(Plain-text document sources)

==================================================

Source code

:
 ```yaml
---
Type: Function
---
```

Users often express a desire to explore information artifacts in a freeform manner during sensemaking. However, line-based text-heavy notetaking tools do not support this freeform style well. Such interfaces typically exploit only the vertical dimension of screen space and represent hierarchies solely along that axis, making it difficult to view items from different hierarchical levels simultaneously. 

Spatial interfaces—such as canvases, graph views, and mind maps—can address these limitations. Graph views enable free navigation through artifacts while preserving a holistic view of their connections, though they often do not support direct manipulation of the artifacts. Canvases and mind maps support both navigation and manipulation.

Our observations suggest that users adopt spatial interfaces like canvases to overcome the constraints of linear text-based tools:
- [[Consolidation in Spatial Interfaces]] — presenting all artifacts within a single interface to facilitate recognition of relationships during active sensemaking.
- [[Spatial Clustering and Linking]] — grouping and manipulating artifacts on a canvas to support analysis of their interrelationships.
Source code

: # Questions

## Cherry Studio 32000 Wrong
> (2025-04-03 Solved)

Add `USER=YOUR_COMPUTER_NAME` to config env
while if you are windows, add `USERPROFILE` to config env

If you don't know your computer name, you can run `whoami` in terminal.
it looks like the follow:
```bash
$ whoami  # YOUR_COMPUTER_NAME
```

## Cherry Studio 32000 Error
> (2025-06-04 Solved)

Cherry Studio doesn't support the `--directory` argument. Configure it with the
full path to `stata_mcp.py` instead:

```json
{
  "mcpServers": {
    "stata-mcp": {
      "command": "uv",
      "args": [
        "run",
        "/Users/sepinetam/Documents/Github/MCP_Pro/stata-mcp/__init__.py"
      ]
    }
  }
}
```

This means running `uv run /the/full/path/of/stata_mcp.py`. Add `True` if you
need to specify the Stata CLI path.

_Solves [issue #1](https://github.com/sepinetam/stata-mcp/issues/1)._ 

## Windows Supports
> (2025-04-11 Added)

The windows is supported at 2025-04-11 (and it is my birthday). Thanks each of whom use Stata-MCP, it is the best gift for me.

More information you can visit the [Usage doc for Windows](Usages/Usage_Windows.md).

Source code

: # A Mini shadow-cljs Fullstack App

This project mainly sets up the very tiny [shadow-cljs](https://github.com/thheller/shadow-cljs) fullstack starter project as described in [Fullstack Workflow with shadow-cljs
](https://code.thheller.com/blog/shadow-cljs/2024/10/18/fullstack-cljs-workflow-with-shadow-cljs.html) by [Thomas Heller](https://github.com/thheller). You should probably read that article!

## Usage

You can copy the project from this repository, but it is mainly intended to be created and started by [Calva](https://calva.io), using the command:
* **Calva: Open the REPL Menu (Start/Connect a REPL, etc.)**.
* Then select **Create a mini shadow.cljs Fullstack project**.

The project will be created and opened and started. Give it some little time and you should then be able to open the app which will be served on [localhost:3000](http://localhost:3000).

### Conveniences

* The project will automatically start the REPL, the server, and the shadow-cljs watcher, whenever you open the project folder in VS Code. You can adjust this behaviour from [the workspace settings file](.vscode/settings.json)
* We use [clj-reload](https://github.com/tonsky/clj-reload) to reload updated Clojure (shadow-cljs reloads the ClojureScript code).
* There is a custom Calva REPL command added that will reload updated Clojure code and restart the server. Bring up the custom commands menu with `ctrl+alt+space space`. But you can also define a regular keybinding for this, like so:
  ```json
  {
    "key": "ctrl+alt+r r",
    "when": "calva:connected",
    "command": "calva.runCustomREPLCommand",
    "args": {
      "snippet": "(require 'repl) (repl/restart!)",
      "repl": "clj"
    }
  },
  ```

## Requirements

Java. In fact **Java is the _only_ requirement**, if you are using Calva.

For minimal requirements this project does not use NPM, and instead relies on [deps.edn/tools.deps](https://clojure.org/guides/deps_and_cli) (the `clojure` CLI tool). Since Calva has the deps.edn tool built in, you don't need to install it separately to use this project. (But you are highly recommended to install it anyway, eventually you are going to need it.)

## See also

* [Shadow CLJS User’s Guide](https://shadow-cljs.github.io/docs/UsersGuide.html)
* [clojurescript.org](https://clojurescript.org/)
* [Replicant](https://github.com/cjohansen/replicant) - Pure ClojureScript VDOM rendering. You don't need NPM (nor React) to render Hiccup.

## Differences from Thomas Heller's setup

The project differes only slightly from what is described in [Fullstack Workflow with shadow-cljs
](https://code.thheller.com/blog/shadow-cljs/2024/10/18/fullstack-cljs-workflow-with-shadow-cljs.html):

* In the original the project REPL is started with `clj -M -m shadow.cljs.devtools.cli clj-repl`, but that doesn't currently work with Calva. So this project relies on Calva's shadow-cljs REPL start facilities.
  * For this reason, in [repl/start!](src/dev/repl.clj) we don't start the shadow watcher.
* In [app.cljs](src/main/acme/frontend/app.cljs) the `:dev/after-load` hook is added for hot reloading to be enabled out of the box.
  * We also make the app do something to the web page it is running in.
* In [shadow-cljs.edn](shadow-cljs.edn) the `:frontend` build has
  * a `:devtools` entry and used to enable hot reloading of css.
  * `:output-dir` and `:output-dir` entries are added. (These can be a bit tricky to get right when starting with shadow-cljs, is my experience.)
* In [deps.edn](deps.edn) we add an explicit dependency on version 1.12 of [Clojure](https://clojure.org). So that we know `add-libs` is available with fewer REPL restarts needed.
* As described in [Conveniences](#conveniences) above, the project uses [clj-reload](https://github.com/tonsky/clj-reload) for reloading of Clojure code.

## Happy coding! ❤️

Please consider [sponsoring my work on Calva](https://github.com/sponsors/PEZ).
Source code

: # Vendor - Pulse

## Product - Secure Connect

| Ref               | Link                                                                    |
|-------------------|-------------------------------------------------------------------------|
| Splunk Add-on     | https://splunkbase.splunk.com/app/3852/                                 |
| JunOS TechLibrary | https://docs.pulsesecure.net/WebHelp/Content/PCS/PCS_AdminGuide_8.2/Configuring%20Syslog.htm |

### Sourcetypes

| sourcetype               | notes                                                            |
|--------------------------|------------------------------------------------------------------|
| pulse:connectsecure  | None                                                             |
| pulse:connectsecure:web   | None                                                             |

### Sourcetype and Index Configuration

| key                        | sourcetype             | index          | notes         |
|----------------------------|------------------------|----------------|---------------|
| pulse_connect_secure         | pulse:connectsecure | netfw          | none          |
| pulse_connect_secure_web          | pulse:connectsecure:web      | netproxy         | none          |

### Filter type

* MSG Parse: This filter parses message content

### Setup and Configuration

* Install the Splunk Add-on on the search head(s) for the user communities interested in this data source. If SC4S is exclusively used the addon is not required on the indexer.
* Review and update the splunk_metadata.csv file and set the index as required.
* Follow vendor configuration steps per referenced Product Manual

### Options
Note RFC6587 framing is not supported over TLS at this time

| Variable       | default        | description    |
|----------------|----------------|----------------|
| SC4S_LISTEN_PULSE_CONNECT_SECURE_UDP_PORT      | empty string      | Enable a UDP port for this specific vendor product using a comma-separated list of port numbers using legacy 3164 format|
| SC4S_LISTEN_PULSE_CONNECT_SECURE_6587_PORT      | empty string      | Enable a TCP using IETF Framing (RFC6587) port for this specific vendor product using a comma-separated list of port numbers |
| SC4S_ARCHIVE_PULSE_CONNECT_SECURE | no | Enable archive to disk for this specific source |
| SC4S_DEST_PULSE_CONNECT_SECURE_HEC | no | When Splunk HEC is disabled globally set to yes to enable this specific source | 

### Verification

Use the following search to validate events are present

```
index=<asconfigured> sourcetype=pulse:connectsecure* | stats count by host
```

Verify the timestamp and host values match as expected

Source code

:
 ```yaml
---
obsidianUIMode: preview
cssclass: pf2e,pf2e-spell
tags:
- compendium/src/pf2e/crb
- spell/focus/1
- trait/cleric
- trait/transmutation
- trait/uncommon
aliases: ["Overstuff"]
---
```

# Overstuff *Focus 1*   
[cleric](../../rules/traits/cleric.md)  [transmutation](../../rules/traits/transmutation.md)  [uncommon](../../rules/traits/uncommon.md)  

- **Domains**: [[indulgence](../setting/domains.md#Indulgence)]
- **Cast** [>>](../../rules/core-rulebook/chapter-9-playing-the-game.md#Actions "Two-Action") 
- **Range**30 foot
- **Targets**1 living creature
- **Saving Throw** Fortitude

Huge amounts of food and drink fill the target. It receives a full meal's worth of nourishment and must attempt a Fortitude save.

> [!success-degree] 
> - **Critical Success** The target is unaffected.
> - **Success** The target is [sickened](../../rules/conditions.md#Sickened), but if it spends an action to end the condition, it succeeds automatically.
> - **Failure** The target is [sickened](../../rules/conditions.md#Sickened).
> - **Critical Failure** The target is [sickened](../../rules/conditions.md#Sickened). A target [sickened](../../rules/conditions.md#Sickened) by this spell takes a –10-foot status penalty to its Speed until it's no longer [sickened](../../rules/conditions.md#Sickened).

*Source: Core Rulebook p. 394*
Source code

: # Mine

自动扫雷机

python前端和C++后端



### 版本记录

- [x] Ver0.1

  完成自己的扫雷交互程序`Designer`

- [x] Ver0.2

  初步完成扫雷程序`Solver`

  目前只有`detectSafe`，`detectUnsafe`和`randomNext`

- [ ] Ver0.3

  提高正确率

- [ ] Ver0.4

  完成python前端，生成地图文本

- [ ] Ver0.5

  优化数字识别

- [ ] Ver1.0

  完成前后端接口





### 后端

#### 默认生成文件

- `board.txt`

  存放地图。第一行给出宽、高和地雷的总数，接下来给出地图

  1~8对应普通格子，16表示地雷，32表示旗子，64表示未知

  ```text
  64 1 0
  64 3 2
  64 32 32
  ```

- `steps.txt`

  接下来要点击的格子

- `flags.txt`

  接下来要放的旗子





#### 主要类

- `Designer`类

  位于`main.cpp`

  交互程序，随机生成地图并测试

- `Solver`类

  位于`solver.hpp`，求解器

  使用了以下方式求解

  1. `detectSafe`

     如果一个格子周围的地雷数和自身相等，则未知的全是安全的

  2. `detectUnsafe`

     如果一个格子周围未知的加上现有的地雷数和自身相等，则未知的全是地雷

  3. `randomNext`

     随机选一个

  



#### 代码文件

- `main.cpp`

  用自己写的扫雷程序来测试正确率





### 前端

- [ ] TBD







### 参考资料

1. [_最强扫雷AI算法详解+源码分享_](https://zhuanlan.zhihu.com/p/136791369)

==================================================

Could you reproduce, exactly, every line above from the line with "Verify the timestamp" to the line with "Huge amounts of", and no other line? Both ends count.

Verify the timestamp and host values match as expected

Source code

:
 ```yaml
---
obsidianUIMode: preview
cssclass: pf2e,pf2e-spell
tags:
- compendium/src/pf2e/crb
- spell/focus/1
- trait/cleric
- trait/transmutation
- trait/uncommon
aliases: ["Overstuff"]
---
```

# Overstuff *Focus 1*   
[cleric](../../rules/traits/cleric.md)  [transmutation](../../rules/traits/transmutation.md)  [uncommon](../../rules/traits/uncommon.md)  

- **Domains**: [[indulgence](../setting/domains.md#Indulgence)]
- **Cast** [>>](../../rules/core-rulebook/chapter-9-playing-the-game.md#Actions "Two-Action") 
- **Range**30 foot
- **Targets**1 living creature
- **Saving Throw** Fortitude

Huge amounts of food and drink fill the target. It receives a full meal's worth of nourishment and must attempt a Fortitude save.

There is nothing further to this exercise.